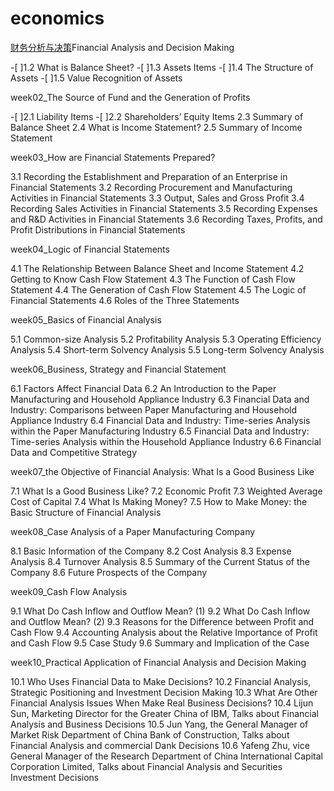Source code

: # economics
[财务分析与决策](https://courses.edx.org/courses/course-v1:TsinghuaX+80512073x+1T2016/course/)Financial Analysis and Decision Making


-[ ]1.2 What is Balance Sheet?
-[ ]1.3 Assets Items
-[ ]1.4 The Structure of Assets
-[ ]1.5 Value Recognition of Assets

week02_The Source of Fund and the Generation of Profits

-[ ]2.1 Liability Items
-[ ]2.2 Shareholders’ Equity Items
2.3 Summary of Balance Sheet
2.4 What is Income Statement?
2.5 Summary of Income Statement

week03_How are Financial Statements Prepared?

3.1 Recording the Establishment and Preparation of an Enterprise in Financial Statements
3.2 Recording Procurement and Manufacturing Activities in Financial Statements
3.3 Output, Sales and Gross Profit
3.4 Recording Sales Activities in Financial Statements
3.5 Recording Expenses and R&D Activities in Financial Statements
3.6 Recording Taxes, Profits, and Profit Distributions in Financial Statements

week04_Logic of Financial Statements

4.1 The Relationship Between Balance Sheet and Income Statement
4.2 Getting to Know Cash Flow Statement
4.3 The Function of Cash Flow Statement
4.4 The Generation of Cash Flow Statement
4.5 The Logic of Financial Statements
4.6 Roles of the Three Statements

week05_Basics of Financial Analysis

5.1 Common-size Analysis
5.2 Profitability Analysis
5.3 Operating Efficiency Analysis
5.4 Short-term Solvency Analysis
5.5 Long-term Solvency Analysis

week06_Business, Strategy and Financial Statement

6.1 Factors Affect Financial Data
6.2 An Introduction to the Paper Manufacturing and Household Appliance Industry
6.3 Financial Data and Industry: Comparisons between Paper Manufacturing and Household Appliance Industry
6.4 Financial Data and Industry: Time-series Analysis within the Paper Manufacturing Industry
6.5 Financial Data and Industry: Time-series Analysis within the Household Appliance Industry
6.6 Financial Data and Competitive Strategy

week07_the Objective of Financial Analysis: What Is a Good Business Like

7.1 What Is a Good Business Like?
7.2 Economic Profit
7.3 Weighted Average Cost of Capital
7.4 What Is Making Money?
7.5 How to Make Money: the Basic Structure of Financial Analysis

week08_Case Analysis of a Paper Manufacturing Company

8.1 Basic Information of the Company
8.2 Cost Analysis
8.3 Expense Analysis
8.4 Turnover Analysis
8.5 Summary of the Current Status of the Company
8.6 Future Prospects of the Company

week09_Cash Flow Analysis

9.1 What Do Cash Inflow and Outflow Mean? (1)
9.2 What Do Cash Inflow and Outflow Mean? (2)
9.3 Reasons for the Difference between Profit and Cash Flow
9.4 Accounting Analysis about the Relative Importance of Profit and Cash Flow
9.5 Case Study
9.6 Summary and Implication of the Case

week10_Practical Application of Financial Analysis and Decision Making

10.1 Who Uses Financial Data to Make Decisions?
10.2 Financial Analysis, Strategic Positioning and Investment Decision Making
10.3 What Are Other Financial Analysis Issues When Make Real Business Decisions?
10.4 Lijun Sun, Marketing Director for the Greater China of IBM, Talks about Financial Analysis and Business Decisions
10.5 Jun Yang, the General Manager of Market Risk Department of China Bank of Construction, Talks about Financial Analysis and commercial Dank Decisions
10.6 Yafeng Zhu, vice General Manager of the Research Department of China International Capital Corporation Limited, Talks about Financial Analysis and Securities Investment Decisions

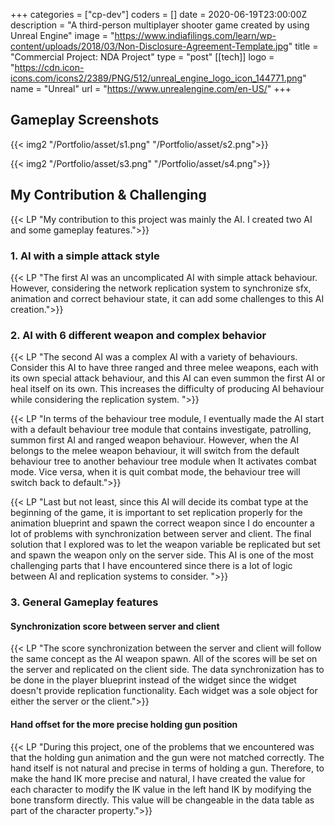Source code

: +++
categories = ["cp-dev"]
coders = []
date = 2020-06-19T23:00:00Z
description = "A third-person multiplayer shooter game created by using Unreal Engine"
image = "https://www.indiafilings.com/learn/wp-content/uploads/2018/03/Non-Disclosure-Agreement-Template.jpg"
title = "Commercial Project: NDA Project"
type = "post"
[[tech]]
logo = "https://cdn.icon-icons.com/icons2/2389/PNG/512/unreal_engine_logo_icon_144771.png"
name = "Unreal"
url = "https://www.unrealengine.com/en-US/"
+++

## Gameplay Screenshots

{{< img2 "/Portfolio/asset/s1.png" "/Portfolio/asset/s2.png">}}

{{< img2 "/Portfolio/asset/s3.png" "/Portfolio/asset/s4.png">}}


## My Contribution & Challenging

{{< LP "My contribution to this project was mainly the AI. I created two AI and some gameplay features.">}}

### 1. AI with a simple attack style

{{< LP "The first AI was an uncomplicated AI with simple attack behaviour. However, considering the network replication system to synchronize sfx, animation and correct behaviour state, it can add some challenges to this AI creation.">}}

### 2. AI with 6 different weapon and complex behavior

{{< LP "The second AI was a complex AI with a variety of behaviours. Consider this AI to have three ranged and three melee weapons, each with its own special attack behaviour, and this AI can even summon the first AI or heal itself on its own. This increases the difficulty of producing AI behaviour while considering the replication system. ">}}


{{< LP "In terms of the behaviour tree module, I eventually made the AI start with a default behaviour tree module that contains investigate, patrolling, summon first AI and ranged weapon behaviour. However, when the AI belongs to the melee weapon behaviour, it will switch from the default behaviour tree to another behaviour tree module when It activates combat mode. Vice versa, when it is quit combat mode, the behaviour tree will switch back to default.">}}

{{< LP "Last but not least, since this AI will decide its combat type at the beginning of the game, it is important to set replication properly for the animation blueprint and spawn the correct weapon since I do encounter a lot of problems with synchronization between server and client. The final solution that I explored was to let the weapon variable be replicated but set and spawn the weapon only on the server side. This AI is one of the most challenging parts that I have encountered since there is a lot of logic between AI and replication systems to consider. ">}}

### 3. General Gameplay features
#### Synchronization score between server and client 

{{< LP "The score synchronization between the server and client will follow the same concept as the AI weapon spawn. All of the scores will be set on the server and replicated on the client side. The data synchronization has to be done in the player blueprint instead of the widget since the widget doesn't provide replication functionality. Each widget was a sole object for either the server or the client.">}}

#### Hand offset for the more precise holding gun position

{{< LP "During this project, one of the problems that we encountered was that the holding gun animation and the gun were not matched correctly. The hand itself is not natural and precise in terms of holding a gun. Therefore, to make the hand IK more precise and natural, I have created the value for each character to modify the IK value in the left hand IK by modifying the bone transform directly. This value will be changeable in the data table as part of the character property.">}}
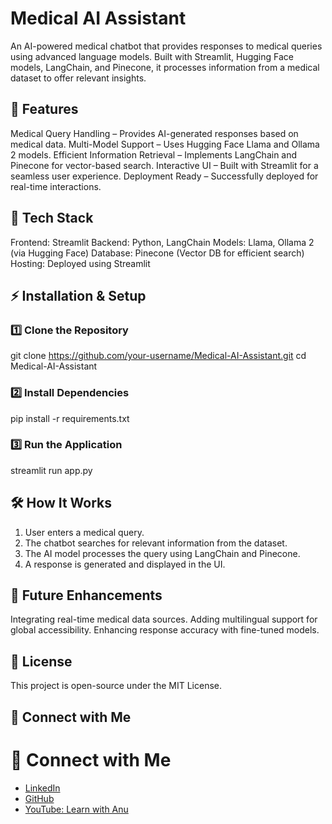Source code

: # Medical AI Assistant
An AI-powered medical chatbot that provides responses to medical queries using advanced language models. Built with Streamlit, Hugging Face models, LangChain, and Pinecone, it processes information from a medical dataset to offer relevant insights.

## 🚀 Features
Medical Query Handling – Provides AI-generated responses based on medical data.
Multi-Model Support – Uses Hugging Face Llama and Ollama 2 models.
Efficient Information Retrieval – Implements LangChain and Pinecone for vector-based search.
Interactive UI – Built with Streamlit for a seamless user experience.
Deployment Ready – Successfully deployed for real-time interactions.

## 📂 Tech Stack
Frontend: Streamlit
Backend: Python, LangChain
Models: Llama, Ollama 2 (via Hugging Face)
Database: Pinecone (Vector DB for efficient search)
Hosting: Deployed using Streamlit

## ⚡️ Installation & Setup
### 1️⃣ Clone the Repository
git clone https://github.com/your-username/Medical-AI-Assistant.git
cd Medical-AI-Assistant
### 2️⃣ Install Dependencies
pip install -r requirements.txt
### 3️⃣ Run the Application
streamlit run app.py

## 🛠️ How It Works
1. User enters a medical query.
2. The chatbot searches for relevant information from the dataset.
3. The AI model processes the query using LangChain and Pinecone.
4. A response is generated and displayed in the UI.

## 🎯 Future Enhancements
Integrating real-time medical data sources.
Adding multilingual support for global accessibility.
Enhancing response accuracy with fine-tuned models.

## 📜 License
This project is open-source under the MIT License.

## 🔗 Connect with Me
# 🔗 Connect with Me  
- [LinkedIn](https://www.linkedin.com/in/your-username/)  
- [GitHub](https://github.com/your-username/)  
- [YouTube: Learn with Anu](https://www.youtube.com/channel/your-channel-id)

**EXERCISE DESCRIPTION:** Every line from the start of the material through the line holding "3.5 Recording Expenses" must be returned exactly, and the pictures must not.

**OUTPUT FOR THIS EXERCISE:**
Source code

: # economics
[财务分析与决策](https://courses.edx.org/courses/course-v1:TsinghuaX+80512073x+1T2016/course/)Financial Analysis and Decision Making


-[ ]1.2 What is Balance Sheet?
-[ ]1.3 Assets Items
-[ ]1.4 The Structure of Assets
-[ ]1.5 Value Recognition of Assets

week02_The Source of Fund and the Generation of Profits

-[ ]2.1 Liability Items
-[ ]2.2 Shareholders’ Equity Items
2.3 Summary of Balance Sheet
2.4 What is Income Statement?
2.5 Summary of Income Statement

week03_How are Financial Statements Prepared?

3.1 Recording the Establishment and Preparation of an Enterprise in Financial Statements
3.2 Recording Procurement and Manufacturing Activities in Financial Statements
3.3 Output, Sales and Gross Profit
3.4 Recording Sales Activities in Financial Statements
3.5 Recording Expenses and R&D Activities in Financial Statements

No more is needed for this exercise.